TAMPA, Fla. (WFLA) – The Tampa Bay Buccaneers offensive coordinator, Byron Leftwich, responded to a slew of questions surrounding his new quarterback, Tom Brady, Tuesday morning.

The two of them are only about two years apart in age, with Brady leading the charge into the fourth decade of their lives.

Leftwich said they have bonded over the “old school version” of football.

“We talk a lot about the old days where you do seven, eight, nine days of two-a-days in a row,” he said. “We are from that era of football in this league. We can talk old school football, things that happen in 2008 and 2009, things that are still relevant in this league, and the history that he understands and the history that I understand.”
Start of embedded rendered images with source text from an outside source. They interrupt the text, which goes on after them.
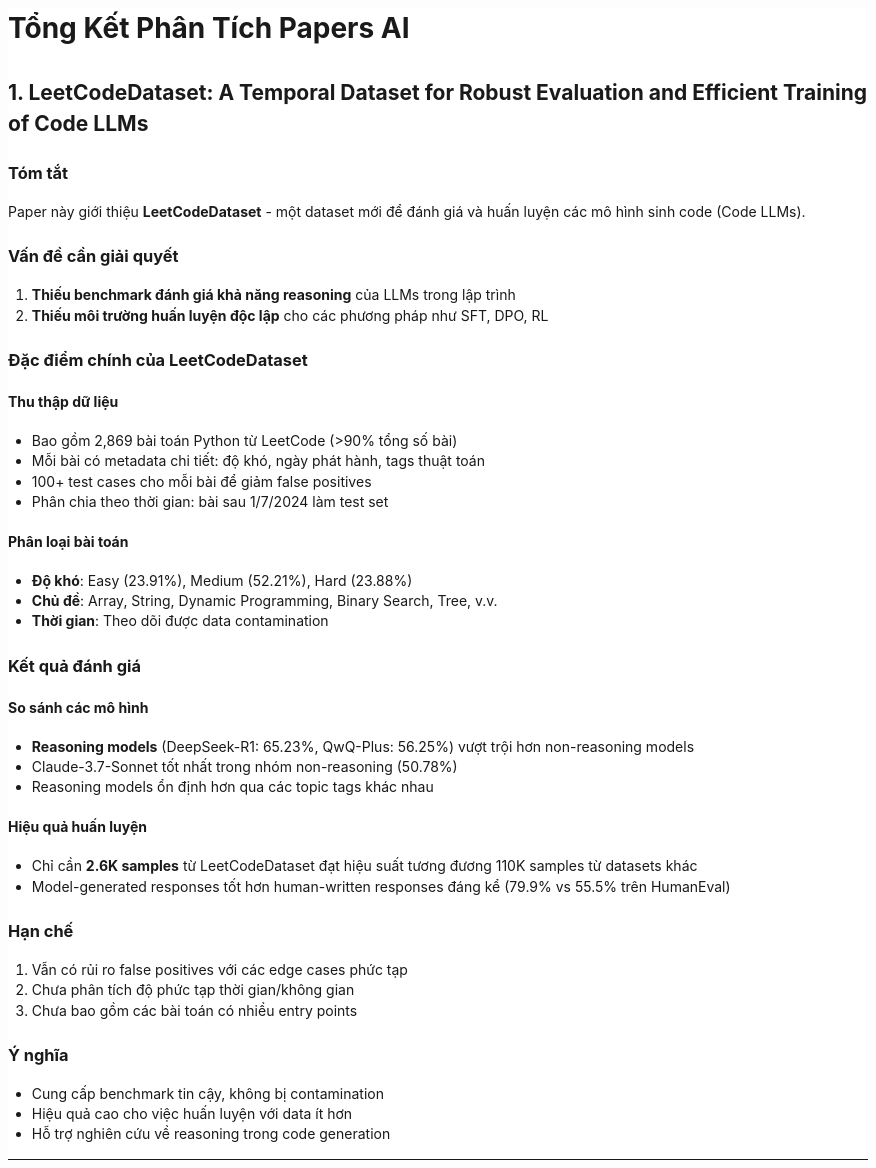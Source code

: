 # Tổng Kết Phân Tích Papers AI

## 1. LeetCodeDataset: A Temporal Dataset for Robust Evaluation and Efficient Training of Code LLMs

### Tóm tắt
Paper này giới thiệu **LeetCodeDataset** - một dataset mới để đánh giá và huấn luyện các mô hình sinh code (Code LLMs).

### Vấn đề cần giải quyết
1. **Thiếu benchmark đánh giá khả năng reasoning** của LLMs trong lập trình
2. **Thiếu môi trường huấn luyện độc lập** cho các phương pháp như SFT, DPO, RL

### Đặc điểm chính của LeetCodeDataset

#### Thu thập dữ liệu
- Bao gồm 2,869 bài toán Python từ LeetCode (>90% tổng số bài)
- Mỗi bài có metadata chi tiết: độ khó, ngày phát hành, tags thuật toán
- 100+ test cases cho mỗi bài để giảm false positives
- Phân chia theo thời gian: bài sau 1/7/2024 làm test set

#### Phân loại bài toán
- **Độ khó**: Easy (23.91%), Medium (52.21%), Hard (23.88%)
- **Chủ đề**: Array, String, Dynamic Programming, Binary Search, Tree, v.v.
- **Thời gian**: Theo dõi được data contamination

### Kết quả đánh giá

#### So sánh các mô hình
- **Reasoning models** (DeepSeek-R1: 65.23%, QwQ-Plus: 56.25%) vượt trội hơn non-reasoning models
- Claude-3.7-Sonnet tốt nhất trong nhóm non-reasoning (50.78%)
- Reasoning models ổn định hơn qua các topic tags khác nhau

#### Hiệu quả huấn luyện
- Chỉ cần **2.6K samples** từ LeetCodeDataset đạt hiệu suất tương đương 110K samples từ datasets khác
- Model-generated responses tốt hơn human-written responses đáng kể (79.9% vs 55.5% trên HumanEval)

### Hạn chế
1. Vẫn có rủi ro false positives với các edge cases phức tạp
2. Chưa phân tích độ phức tạp thời gian/không gian
3. Chưa bao gồm các bài toán có nhiều entry points

### Ý nghĩa
- Cung cấp benchmark tin cậy, không bị contamination
- Hiệu quả cao cho việc huấn luyện với data ít hơn
- Hỗ trợ nghiên cứu về reasoning trong code generation

---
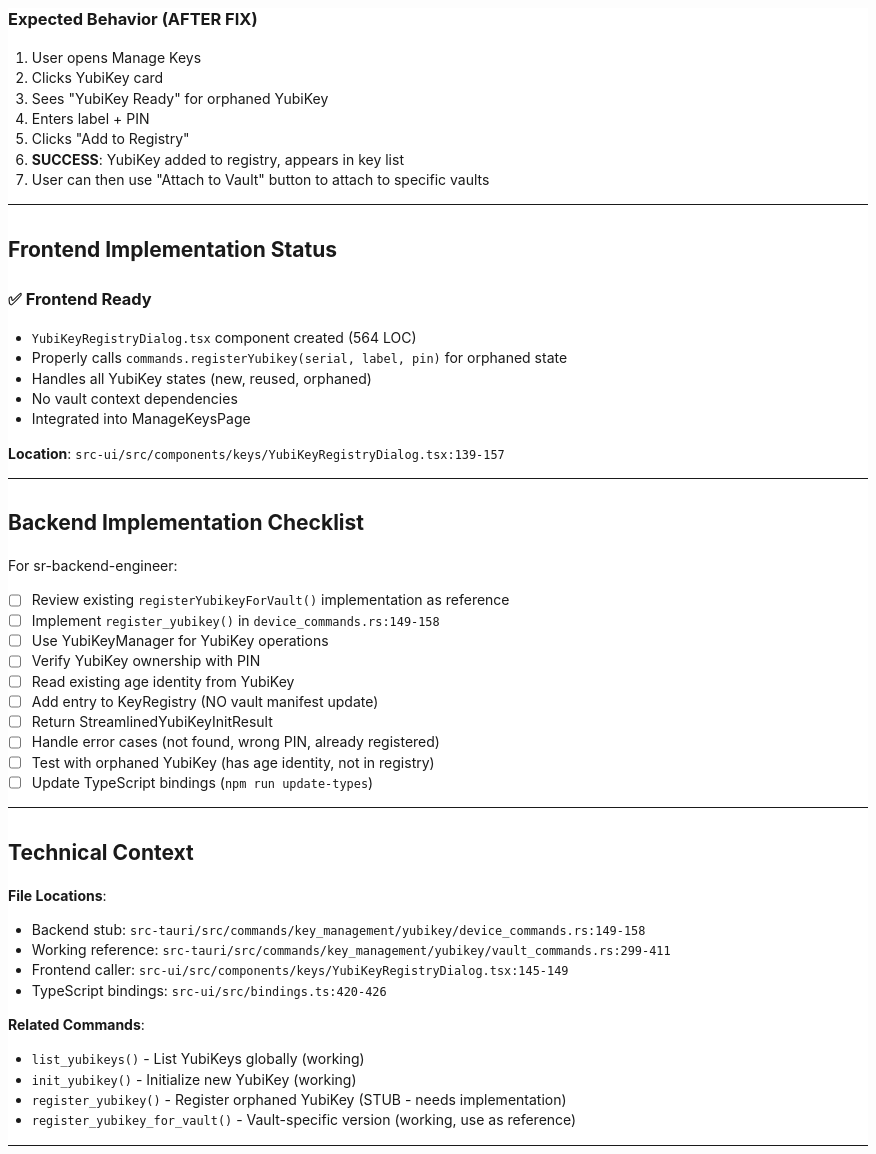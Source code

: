 ### Expected Behavior (AFTER FIX)
1. User opens Manage Keys
2. Clicks YubiKey card
3. Sees "YubiKey Ready" for orphaned YubiKey
4. Enters label + PIN
5. Clicks "Add to Registry"
6. **SUCCESS**: YubiKey added to registry, appears in key list
7. User can then use "Attach to Vault" button to attach to specific vaults

---

## Frontend Implementation Status

### ✅ Frontend Ready
- `YubiKeyRegistryDialog.tsx` component created (564 LOC)
- Properly calls `commands.registerYubikey(serial, label, pin)` for orphaned state
- Handles all YubiKey states (new, reused, orphaned)
- No vault context dependencies
- Integrated into ManageKeysPage

**Location**: `src-ui/src/components/keys/YubiKeyRegistryDialog.tsx:139-157`

---

## Backend Implementation Checklist

For sr-backend-engineer:

- [ ] Review existing `registerYubikeyForVault()` implementation as reference
- [ ] Implement `register_yubikey()` in `device_commands.rs:149-158`
- [ ] Use YubiKeyManager for YubiKey operations
- [ ] Verify YubiKey ownership with PIN
- [ ] Read existing age identity from YubiKey
- [ ] Add entry to KeyRegistry (NO vault manifest update)
- [ ] Return StreamlinedYubiKeyInitResult
- [ ] Handle error cases (not found, wrong PIN, already registered)
- [ ] Test with orphaned YubiKey (has age identity, not in registry)
- [ ] Update TypeScript bindings (`npm run update-types`)

---

## Technical Context

**File Locations**:
- Backend stub: `src-tauri/src/commands/key_management/yubikey/device_commands.rs:149-158`
- Working reference: `src-tauri/src/commands/key_management/yubikey/vault_commands.rs:299-411`
- Frontend caller: `src-ui/src/components/keys/YubiKeyRegistryDialog.tsx:145-149`
- TypeScript bindings: `src-ui/src/bindings.ts:420-426`

**Related Commands**:
- `list_yubikeys()` - List YubiKeys globally (working)
- `init_yubikey()` - Initialize new YubiKey (working)
- `register_yubikey()` - Register orphaned YubiKey (STUB - needs implementation)
- `register_yubikey_for_vault()` - Vault-specific version (working, use as reference)

---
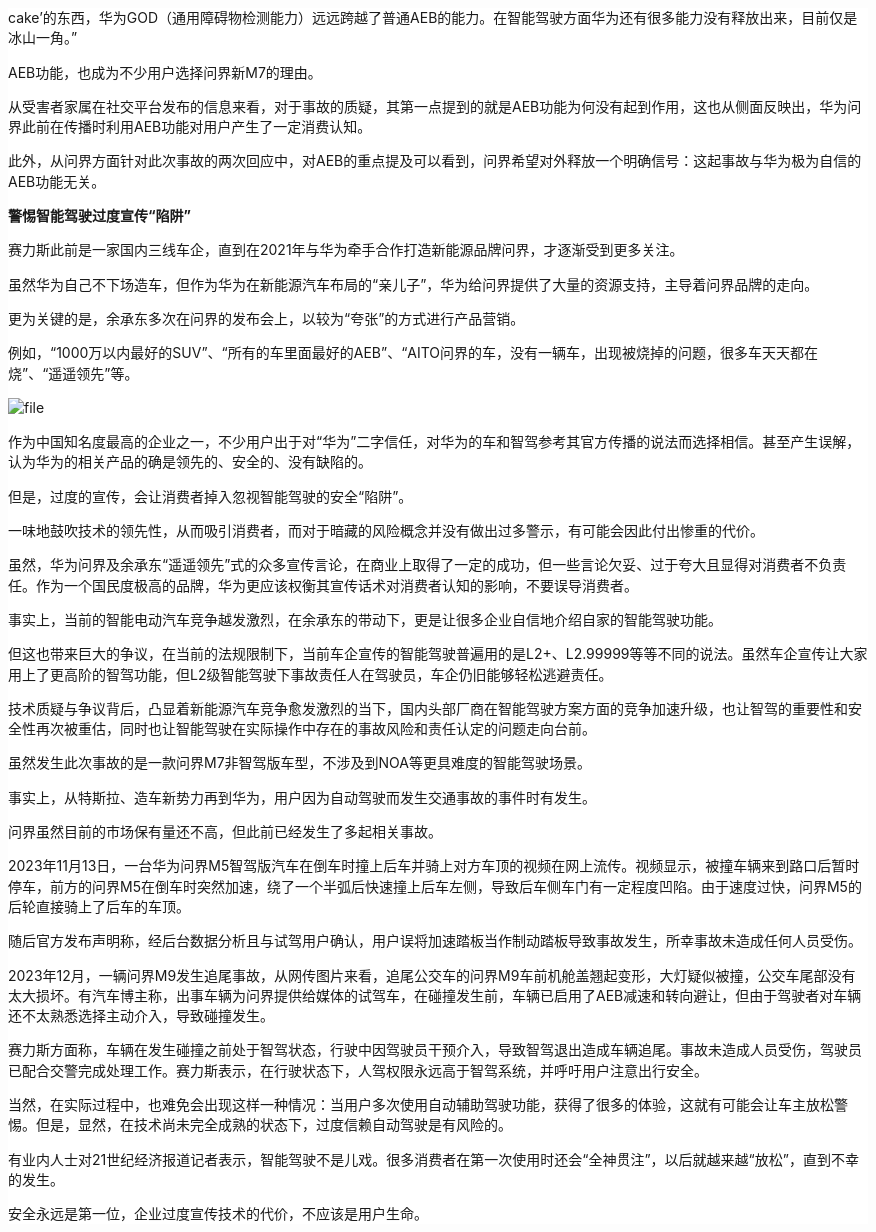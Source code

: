 cake’的东西，华为GOD（通用障碍物检测能力）远远跨越了普通AEB的能力。在智能驾驶方面华为还有很多能力没有释放出来，目前仅是冰山一角。”</p><p>AEB功能，也成为不少用户选择问界新M7的理由。</p><p>从受害者家属在社交平台发布的信息来看，对于事故的质疑，其第一点提到的就是AEB功能为何没有起到作用，这也从侧面反映出，华为问界此前在传播时利用AEB功能对用户产生了一定消费认知。</p><p>此外，从问界方面针对此次事故的两次回应中，对AEB的重点提及可以看到，问界希望对外释放一个明确信号：这起事故与华为极为自信的AEB功能无关。</p><p><strong>警惕智能驾驶过度宣传“陷阱”</strong></p><p>赛力斯此前是一家国内三线车企，直到在2021年与华为牵手合作打造新能源品牌问界，才逐渐受到更多关注。</p><p>虽然华为自己不下场造车，但作为华为在新能源汽车布局的“亲儿子”，华为给问界提供了大量的资源支持，主导着问界品牌的走向。</p><p>更为关键的是，余承东多次在问界的发布会上，以较为“夸张”的方式进行产品营销。</p><p>例如，“1000万以内最好的SUV”、“所有的车里面最好的AEB”、“AITO问界的车，没有一辆车，出现被烧掉的问题，很多车天天都在烧”、“遥遥领先”等。</p><p><img decoding="async" src="https://chinadigitaltimes.net/chinese/files/2024/04/image-1714463751314.png" alt="file"></p><p>作为中国知名度最高的企业之一，不少用户出于对“华为”二字信任，对华为的车和智驾参考其官方传播的说法而选择相信。甚至产生误解，认为华为的相关产品的确是领先的、安全的、没有缺陷的。</p><p>但是，过度的宣传，会让消费者掉入忽视智能驾驶的安全“陷阱”。</p><p>一味地鼓吹技术的领先性，从而吸引消费者，而对于暗藏的风险概念并没有做出过多警示，有可能会因此付出惨重的代价。</p><p>虽然，华为问界及余承东“遥遥领先”式的众多宣传言论，在商业上取得了一定的成功，但一些言论欠妥、过于夸大且显得对消费者不负责任。作为一个国民度极高的品牌，华为更应该权衡其宣传话术对消费者认知的影响，不要误导消费者。</p><p>事实上，当前的智能电动汽车竞争越发激烈，在余承东的带动下，更是让很多企业自信地介绍自家的智能驾驶功能。</p><p>但这也带来巨大的争议，在当前的法规限制下，当前车企宣传的智能驾驶普遍用的是L2+、L2.99999等等不同的说法。虽然车企宣传让大家用上了更高阶的智驾功能，但L2级智能驾驶下事故责任人在驾驶员，车企仍旧能够轻松逃避责任。</p><p>技术质疑与争议背后，凸显着新能源汽车竞争愈发激烈的当下，国内头部厂商在智能驾驶方案方面的竞争加速升级，也让智驾的重要性和安全性再次被重估，同时也让智能驾驶在实际操作中存在的事故风险和责任认定的问题走向台前。</p><p>虽然发生此次事故的是一款问界M7非智驾版车型，不涉及到NOA等更具难度的智能驾驶场景。</p><p>事实上，从特斯拉、造车新势力再到华为，用户因为自动驾驶而发生交通事故的事件时有发生。</p><p>问界虽然目前的市场保有量还不高，但此前已经发生了多起相关事故。</p><p>2023年11月13日，一台华为问界M5智驾版汽车在倒车时撞上后车并骑上对方车顶的视频在网上流传。视频显示，被撞车辆来到路口后暂时停车，前方的问界M5在倒车时突然加速，绕了一个半弧后快速撞上后车左侧，导致后车侧车门有一定程度凹陷。由于速度过快，问界M5的后轮直接骑上了后车的车顶。</p><p>随后官方发布声明称，经后台数据分析且与试驾用户确认，用户误将加速踏板当作制动踏板导致事故发生，所幸事故未造成任何人员受伤。</p><p>2023年12月，一辆问界M9发生追尾事故，从网传图片来看，追尾公交车的问界M9车前机舱盖翘起变形，大灯疑似被撞，公交车尾部没有太大损坏。有汽车博主称，出事车辆为问界提供给媒体的试驾车，在碰撞发生前，车辆已启用了AEB减速和转向避让，但由于驾驶者对车辆还不太熟悉选择主动介入，导致碰撞发生。</p><p>赛力斯方面称，车辆在发生碰撞之前处于智驾状态，行驶中因驾驶员干预介入，导致智驾退出造成车辆追尾。事故未造成人员受伤，驾驶员已配合交警完成处理工作。赛力斯表示，在行驶状态下，人驾权限永远高于智驾系统，并呼吁用户注意出行安全。</p><p>当然，在实际过程中，也难免会出现这样一种情况：当用户多次使用自动辅助驾驶功能，获得了很多的体验，这就有可能会让车主放松警惕。但是，显然，在技术尚未完全成熟的状态下，过度信赖自动驾驶是有风险的。</p><p>有业内人士对21世纪经济报道记者表示，智能驾驶不是儿戏。很多消费者在第一次使用时还会“全神贯注”，以后就越来越“放松”，直到不幸的发生。</p><p>安全永远是第一位，企业过度宣传技术的代价，不应该是用户生命。</p><div class="addtoany_share_save_container addtoany_content addtoany_content_bottom"><div class="a2a_kit a2a_kit_size_32 addtoany_list" data-a2a-url="https://chinadigitaltimes.net/chinese/707404.html" data-a2a-title="【404文库】21世纪经济报道｜反思问界M7事故：“夸张宣传”遭反噬，“遥遥领先”的代价不应该是生命"><a class="a2a_button_facebook" href="https://www.addtoany.com/add_to/facebook?linkurl=https%3A%2F%2Fchinadigitaltimes.net%2Fchinese%2F707404.html&amp;linkname=%E3%80%90404%E6%96%87%E5%BA%93%E3%80%9121%E4%B8%96%E7%BA%AA%E7%BB%8F%E6%B5%8E%E6%8A%A5%E9%81%93%EF%BD%9C%E5%8F%8D%E6%80%9D%E9%97%AE%E7%95%8CM7%E4%BA%8B%E6%95%85%EF%BC%9A%E2%80%9C%E5%A4%B8%E5%BC%A0%E5%AE%A3%E4%BC%A0%E2%80%9D%E9%81%AD%E5%8F%8D%E5%99%AC%EF%BC%8C%E2%80%9C%E9%81%A5%E9%81%A5%E9%A2%86%E5%85%88%E2%80%9D%E7%9A%84%E4%BB%A3%E4%BB%B7%E4%B8%8D%E5%BA%94%E8%AF%A5%E6%98%AF%E7%94%9F%E5%91%BD" title="Facebook" rel="nofollow noopener" target="_blank"></a><a class="a2a_button_twitter" href="https://www.addtoany.com/add_to/twitter?linkurl=https%3A%2F%2Fchinadigitaltimes.net%2Fchinese%2F707404.html&amp;linkname=%E3%80%90404%E6%96%87%E5%BA%93%E3%80%9121%E4%B8%96%E7%BA%AA%E7%BB%8F%E6%B5%8E%E6%8A%A5%E9%81%93%EF%BD%9C%E5%8F%8D%E6%80%9D%E9%97%AE%E7%95%8CM7%E4%BA%8B%E6%95%85%EF%BC%9A%E2%80%9C%E5%A4%B8%E5%BC%A0%E5%AE%A3%E4%BC%A0%E2%80%9D%E9%81%AD%E5%8F%8D%E5%99%AC%EF%BC%8C%E2%80%9C%E9%81%A5%E9%81%A5%E9%A2%86%E5%85%88%E2%80%9D%E7%9A%84%E4%BB%A3%E4%BB%B7%E4%B8%8D%E5%BA%94%E8%AF%A5%E6%98%AF%E7%94%9F%E5%91%BD" title="Twitter" rel="nofollow noopener" target="_blank"></a><a class="a2a_button_telegram" href="https://www.addtoany.com/add_to/telegram?linkurl=https%3A%2F%2Fchinadigitaltimes.net%2Fchinese%2F707404.html&amp;linkname=%E3%80%90404%E6%96%87%E5%BA%93%E3%80%9121%E4%B8%96%E7%BA%AA%E7%BB%8F%E6%B5%8E%E6%8A%A5%E9%81%93%EF%BD%9C%E5%8F%8D%E6%80%9D%E9%97%AE%E7%95%8CM7%E4%BA%8B%E6%95%85%EF%BC%9A%E2%80%9C%E5%A4%B8%E5%BC%A0%E5%AE%A3%E4%BC%A0%E2%80%9D%E9%81%AD%E5%8F%8D%E5%99%AC%EF%BC%8C%E2%80%9C%E9%81%A5%E9%81%A5%E9%A2%86%E5%85%88%E2%80%9D%E7%9A%84%E4%BB%A3%E4%BB%B7%E4%B8%8D%E5%BA%94%E8%AF%A5%E6%98%AF%E7%94%9F%E5%91%BD" title="Telegram" rel="nofollow noopener" target="_blank"></a><a class="a2a_button_reddit" href="https://www.addtoany.com/add_to/reddit?linkurl=https%3A%2F%2Fchinadigitaltimes.net%2Fchinese%2F707404.html&amp;linkname=%E3%80%90404%E6%96%87%E5%BA%93%E3%80%9121%E4%B8%96%E7%BA%AA%E7%BB%8F%E6%B5%8E%E6%8A%A5%E9%81%93%EF%BD%9C%E5%8F%8D%E6%80%9D%E9%97%AE%E7%95%8CM7%E4%BA%8B%E6%95%85%EF%BC%9A%E2%80%9C%E5%A4%B8%E5%BC%A0%E5%AE%A3%E4%BC%A0%E2%80%9D%E9%81%AD%E5%8F%8D%E5%99%AC%EF%BC%8C%E2%80%9C%E9%81%A5%E9%81%A5%E9%A2%86%E5%85%88%E2%80%9D%E7%9A%84%E4%BB%A3%E4%BB%B7%E4%B8%8D%E5%BA%94%E8%AF%A5%E6%98%AF%E7%94%9F%E5%91%BD" title="Reddit" rel="nofollow noopener" target="_blank"></a><a class="a2a_button_whatsapp" href="https://www.addtoany.com/add_to/whatsapp?linkurl=https%3A%2F%2Fchinadigitaltimes.net%2Fchinese%2F707404.html&amp;linkname=%E3%80%90404%E6%96%87%E5%BA%93%E3%80%9121%E4%B8%96%E7%BA%AA%E7%BB%8F%E6%B5%8E%E6%8A%A5%E9%81%93%EF%BD%9C%E5%8F%8D%E6%80%9D%E9%97%AE%E7%95%8CM7%E4%BA%8B%E6%95%85%EF%BC%9A%E2%80%9C%E5%A4%B8%E5%BC%A0%E5%AE%A3%E4%BC%A0%E2%80%9D%E9%81%AD%E5%8F%8D%E5%99%AC%EF%BC%8C%E2%80%9C%E9%81%A5%E9%81%A5%E9%A2%86%E5%85%88%E2%80%9D%E7%9A%84%E4%BB%A3%E4%BB%B7%E4%B8%8D%E5%BA%94%E8%AF%A5%E6%98%AF%E7%94%9F%E5%91%BD" title="WhatsApp" rel="nofollow noopener" target="_blank"></a>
Leftwich spent 10 seasons in the NFL as a quarterback for the Jacksonville Jaguars, the Atlanta Falcons, the Pittsburgh Steelers, and the Tampa Bay Buccaneers. He started 50 of 60 career games and he earned a Super Bowl ring with the Steelers in February 2009.

Leftwich said when he talks to Brady about the game, the conversations are always deep because Brady is beyond the basics.

“You have a guy that has been there and seen it all and the conversations that we have, it is exciting, man. It is going to be exciting to work with him,” said Leftwich. “And try to put him in position to play as good of football as possible. We just communicate that way and try to learn each other and figure each other out so we can be at our best.”

What does he think will be the greatest challenge for Brady in the Buccaneers offensive system?

“I think his greatest challenge is he has been somewhere for 20 years,” said Leftwich. “Some of you guys may have worked at the same job for 20 years. When you have done something for 20 years and there is a change, it is automatically different. It does not matter if it is for better or for worse. It is just different so I try to communicate with him. I want him to talk football. I know he has been saying things a certain way for so long so, when we communicate, we are able to talk football because, I mean, realistically, we are all running the same plays. It is when we call them, how we teach them, and how we are trying to attack them that is different. It is not a play that he has not heard of. It is not a play that he has not ran. Now, we just have to figure out what he does well and make sure we run a lot more of those plays on Sunday.”